▶ **DATASET ENTRIES**:
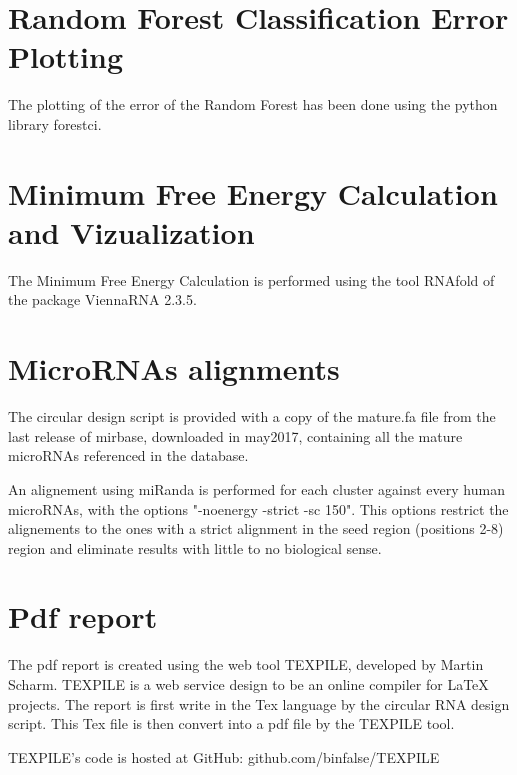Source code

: \documentclass[a4paper,12pt]{report}
\begin{document}
\section{Random Forest Classification Error Plotting}

The plotting of the error of the Random Forest has been done using the python library forestci. 

\section{Minimum Free Energy Calculation and Vizualization}

The Minimum Free Energy Calculation is performed using the tool RNAfold of the package ViennaRNA 2.3.5. \cite{vienna}

\section{MicroRNAs alignments}

The circular design script is provided with a copy of the mature.fa file from the last release of mirbase, downloaded in may2017, containing all the mature microRNAs referenced in the database. 

An alignement using miRanda \cite{Miranda} is performed for each cluster against every human microRNAs, with the options "-noenergy -strict -sc 150". This options restrict the alignements to the ones with a strict alignment in the seed region (positions 2-8) region and eliminate results with little to no biological sense.

\section{Pdf report}

The pdf report is created using the web tool TEXPILE, developed by Martin Scharm. TEXPILE is a web service design to be an online compiler for LaTeX projects. The report is first write in the Tex language by the circular RNA design script. This Tex file is then convert into a pdf file by the TEXPILE tool.

TEXPILE's code is hosted at GitHub: github.com/binfalse/TEXPILE




\end{document}
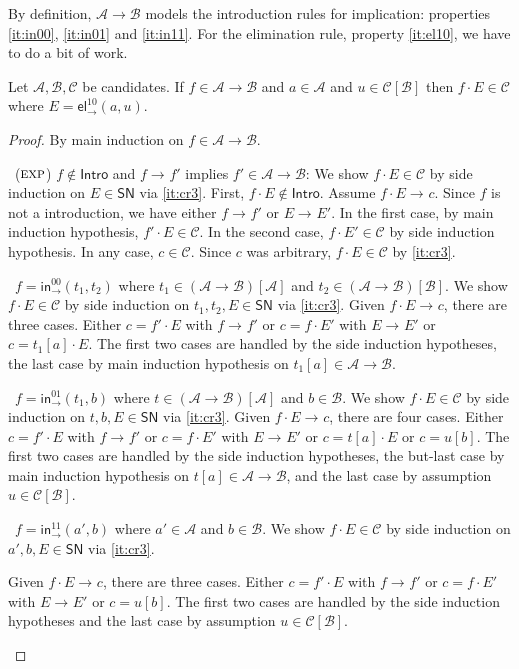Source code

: \documentclass[a4paper,USenglish,cleveref, autoref, thm-restate]{lipics-v2021}
\newenvironment{caselist}{%
  \begin{list}{{\it Case}}{%
  }%
}{\end{list}%
}
\newcommand{\nextcase}{\item~}
\newcommand{\rulename}[1]{\ensuremath{\mbox{\textsc{#1}}}\xspace}
\newcommand{\rexp}{\rulename{exp}}
\newcommand{\tin}{\ensuremath{\mathsf{in}}}
\newcommand{\inn}[2]{\ensuremath{\tin_{#1}^{#2}}}
\newcommand{\tel}{\mathsf{el}}
\newcommand{\el}[2]{\ensuremath{\tel_{#1}^{#2}}}
\newcommand{\red}[1][]{\longrightarrow_{#1}}
\newcommand{\A}{\mathcal{A}}
\newcommand{\B}{\mathcal{B}}
\newcommand{\C}{\mathcal{C}}
\newcommand{\SN}{\mathsf{SN}}
\newcommand{\Intro}{\mathsf{Intro}}
\newcommand{\ind}[1]{}    %
\newcommand{\indp}[2]{#1} %
\begin{document}
By definition, $\A \to \B$ models the introduction rules for
implication:
properties \ref{it:in00}, \ref{it:in01} and \ref{it:in11}.
For the elimination rule, property \ref{it:el10}, we have to do a bit of work.
\begin{lemma}
  \label{lem:app}
  Let $\A,\B,\C$ be candidates.
  If $f \in \indp{\A \to \B}{\Gamma}$ and $a \in \A\ind\Gamma$ and
  $u \in \C[\B]\ind\Gamma$ then $f \cdot E \in \C$
  where $E = \el\to{10}(a,u)$.
\end{lemma}
\begin{proof}
  By main induction on $f \in \indp{\A \to \B}{\Gamma}$.
  \begin{caselist}

    \nextcase (\rexp) $f \not\in \Intro$ and $f \red f'$ implies
    $f' \in \indp{\A \to \B}{\Gamma}$:
    We show $f \cdot E \in \C$ by side induction on $E \in \SN$ via \ref{it:cr3}.
    First, $f \cdot E \not\in\Intro$.
    Assume $f \cdot E \red c$.  Since $f$ is not a introduction, we
    have either $f \red f'$ or $E \red E'$.  In the first case, by
    main induction hypothesis, $f' \cdot E \in \C$.
    In the second case, $f \cdot E' \in \C$ by side induction hypothesis.
    In any case, $c \in \C$.  Since $c$ was arbitrary, $f \cdot E \in
    \C$ by \ref{it:cr3}.

    \nextcase $f = \inn\to{00}(t_1,t_2)$ where
    $t_1 \in (\A \to \B)[\A]\ind\Gamma$ and
    $t_2 \in (\A \to \B)[\B]\ind\Gamma$.
    We show $f \cdot E \in \C$ by side induction on $t_1,t_2,E \in
    \SN$ via \ref{it:cr3}.
    Given $f \cdot E \red c$, there are three cases.  Either $c = f' \cdot
    E$ with $f \red f'$ or $c = f \cdot E'$ with $E \red E'$ or $c =
    t_1[a] \cdot E$.  The first two cases are handled by the side
    induction hypotheses, the last case by main induction hypothesis
    on $t_1[a] \in \indp{\A \to \B}{\Gamma}$.

    \nextcase $f = \inn\to{01}(t_1,b)$ where
    $t \in (\A \to \B)[\A]\ind\Gamma$ and
    $b \in \B\ind\Gamma$.
    We show $f \cdot E \in \C$ by side induction on $t,b,E \in
    \SN$ via \ref{it:cr3}.
    Given $f \cdot E \red c$, there are four cases.  Either $c = f' \cdot
    E$ with $f \red f'$ or $c = f \cdot E'$ with $E \red E'$ or $c =
    t[a] \cdot E$ or $c = u[b]$.  The first two cases are handled by the side
    induction hypotheses, the but-last case by main induction hypothesis
    on $t[a] \in \indp{\A \to \B}{\Gamma}$, and the last case by assumption
    $u \in \C[\B]\ind\Gamma$.

    \nextcase $f = \inn\to{11}(a',b)$ where
    $a' \in \A\ind\Gamma$ and
    $b \in \B\ind\Gamma$.
    We show $f \cdot E \in \C$ by side induction on $a',b,E \in
    \SN$ via \ref{it:cr3}.

    Given $f \cdot E \red c$, there are three cases.  Either
    $c = f' \cdot E$ with $f \red f'$ or $c = f \cdot E'$ with
    $E \red E'$ or $c = u[b]$.  The first two cases are handled by the
    side induction hypotheses and the last case by
    assumption $u \in \C[\B]\ind\Gamma$.
  \popQED
  \end{caselist}
\end{proof}
\end{document}
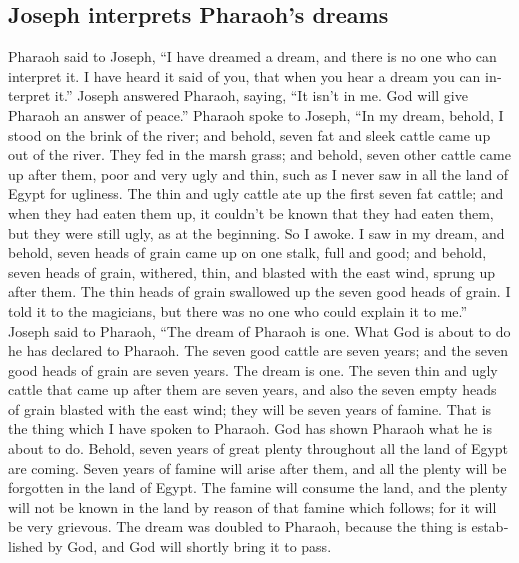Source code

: \begin{paracol}{2}
\begin{otherlanguage}{english}
\hypertarget{joseph-interprets-pharaohs-dreams}{%
\subsection{Joseph interprets Pharaoh's
dreams}\label{joseph-interprets-pharaohs-dreams}}

 Pharaoh said to Joseph, ``I have dreamed a dream, and
there is no one who can interpret it. I have heard it said of you, that
when you hear a dream you can interpret it.''  Joseph
answered Pharaoh, saying, ``It isn't in me. God will give Pharaoh an
answer of peace.''  Pharaoh spoke to Joseph, ``In my
dream, behold, I stood on the brink of the river;  and
behold, seven fat and sleek cattle came up out of the river. They fed in
the marsh grass;  and behold, seven other cattle came up
after them, poor and very ugly and thin, such as I never saw in all the
land of Egypt for ugliness.  The thin and ugly cattle ate
up the first seven fat cattle;  and when they had eaten
them up, it couldn't be known that they had eaten them, but they were
still ugly, as at the beginning. So I awoke.  I saw in my
dream, and behold, seven heads of grain came up on one stalk, full and
good;  and behold, seven heads of grain, withered, thin,
and blasted with the east wind, sprung up after them. 
The thin heads of grain swallowed up the seven good heads of grain. I
told it to the magicians, but there was no one who could explain it to
me.''  Joseph said to Pharaoh, ``The dream of Pharaoh is
one. What God is about to do he has declared to Pharaoh. 
The seven good cattle are seven years; and the seven good heads of grain
are seven years. The dream is one.  The seven thin and
ugly cattle that came up after them are seven years, and also the seven
empty heads of grain blasted with the east wind; they will be seven
years of famine.  That is the thing which I have spoken
to Pharaoh. God has shown Pharaoh what he is about to do.
 Behold, seven years of great plenty throughout all the
land of Egypt are coming.  Seven years of famine will
arise after them, and all the plenty will be forgotten in the land of
Egypt. The famine will consume the land,  and the plenty
will not be known in the land by reason of that famine which follows;
for it will be very grievous.  The dream was doubled to
Pharaoh, because the thing is established by God, and God will shortly
bring it to pass.


\end{otherlanguage}
\end{paracol}
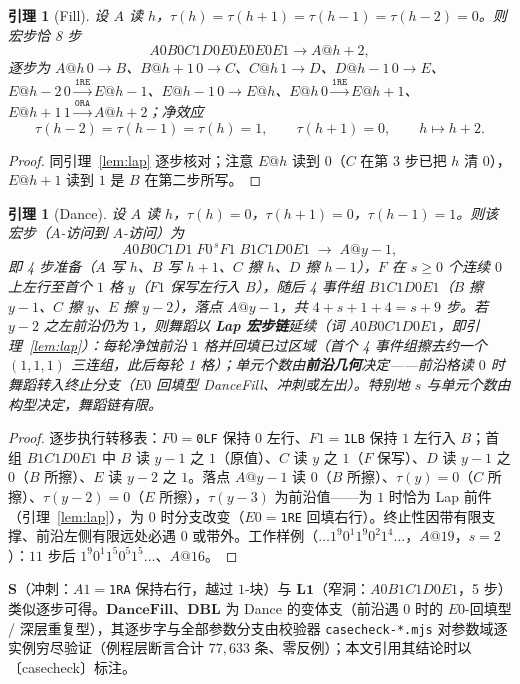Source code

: \documentclass[11pt]{ctexart}
\newtheorem{lemma}[theorem]{引理}
\begin{document}
\begin{lemma}[Fill]\label{lem:fill}
设 $A$ 读 $h$，$\tau(h)=\tau(h{+}1)=\tau(h{-}1)=\tau(h{-}2)=0$。则宏步恰 8 步
\[
A0B0C1D0E0E0E0E1 \to A@h{+}2,
\]
逐步为 $A@h\,0{\to}B$、$B@h{+}1\,0{\to}C$、$C@h\,1{\to}D$、$D@h{-}1\,0{\to}E$、$E@h{-}2\,0{\xrightarrow{\texttt{1RE}}}E@h{-}1$、$E@h{-}1\,0{\to}E@h$、$E@h\,0{\xrightarrow{\texttt{1RE}}}E@h{+}1$、$E@h{+}1\,1{\xrightarrow{\texttt{0RA}}}A@h{+}2$；净效应
\[
\tau(h{-}2)=\tau(h{-}1)=\tau(h)=1,\qquad \tau(h{+}1)=0,\qquad h\mapsto h+2 .
\]
\end{lemma}
\begin{proof}
同引理~\ref{lem:lap} 逐步核对；注意 $E@h$ 读到 $0$（$C$ 在第 3 步已把 $h$ 清 0），$E@h{+}1$ 读到 $1$ 是 $B$ 在第二步所写。
\end{proof}

\begin{lemma}[Dance]\label{lem:dance}
设 $A$ 读 $h$，$\tau(h)=0$，$\tau(h{+}1)=0$，$\tau(h{-}1)=1$。则该宏步（$A$-访问到 $A$-访问）为
\[
A0B0C1D1 \; F0^{\,s}F1 \; B1C1D0E1 \;\to\; A@y{-}1,
\]
即 4 步准备（$A$ 写 $h$、$B$ 写 $h{+}1$、$C$ 擦 $h$、$D$ 擦 $h{-}1$），$F$ 在 $s\ge 0$ 个连续 $0$ 上左行至首个 $1$ 格 $y$（$F1$ 保写左行入 $B$），随后 4 事件组 $B1C1D0E1$（$B$ 擦 $y{-}1$、$C$ 擦 $y$、$E$ 擦 $y{-}2$），落点 $A@y{-}1$，共 $4+s+1+4=s+9$ 步。若 $y{-}2$ 之左前沿仍为 $1$，则舞蹈以 \textbf{Lap 宏步链}延续（词 $A0B0C1D0E1$，即引理~\ref{lem:lap}）：每轮净蚀前沿 $1$ 格并回填已过区域（首个 4 事件组擦去约一个 $(1,1,1)$ 三连组，此后每轮 1 格）；单元个数由\textbf{前沿几何}决定——前沿格读 $0$ 时舞蹈转入终止分支（$E0$ 回填型 DanceFill、冲刺或左出）。特别地 $s$ 与单元个数由构型决定，舞蹈链有限。
\end{lemma}
\begin{proof}
逐步执行转移表：$F0=$\texttt{0LF} 保持 $0$ 左行、$F1=$\texttt{1LB} 保持 $1$ 左行入 $B$；首组 $B1C1D0E1$ 中 $B$ 读 $y{-}1$ 之 $1$（原值）、$C$ 读 $y$ 之 $1$（$F$ 保写）、$D$ 读 $y{-}1$ 之 $0$（$B$ 所擦）、$E$ 读 $y{-}2$ 之 $1$。落点 $A@y{-}1$ 读 $0$（$B$ 所擦）、$\tau(y)=0$（$C$ 所擦）、$\tau(y{-}2)=0$（$E$ 所擦），$\tau(y{-}3)$ 为前沿值——为 $1$ 时恰为 Lap 前件（引理~\ref{lem:lap}），为 $0$ 时分支改变（$E0{=}$\texttt{1RE} 回填右行）。终止性因带有限支撑、前沿左侧有限远处必遇 $0$ 或带外。工作样例（$\dots1^9 0^1 1^9 0^2 1^4\dots$，$A@19$，$s{=}2$）：$11$ 步后 $1^9 0^1 1^5 0^5 1^5\dots$、$A@16$。
\end{proof}

$\mathbf S$（冲刺：$A1=$\texttt{1RA} 保持右行，越过 $1$-块）与 $\mathbf{L1}$（窄洞：$A0B1C1D0E1$，5 步）类似逐步可得。$\mathbf{DanceFill}$、$\mathbf{DBL}$ 为 Dance 的变体支（前沿遇 $0$ 时的 $E0$-回填型 / 深层重复型），其逐步字与全部参数分支由校验器 \texttt{casecheck-*.mjs} 对参数域逐实例穷尽验证（例程层断言合计 $77{,}633$ 条、零反例）；本文引用其结论时以〔casecheck〕标注。
\end{document}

▶ **WORK ORDER**:
State, as a bare number, how many lines of the material contain "said".

▶ **YOUR SOLUTION**:
3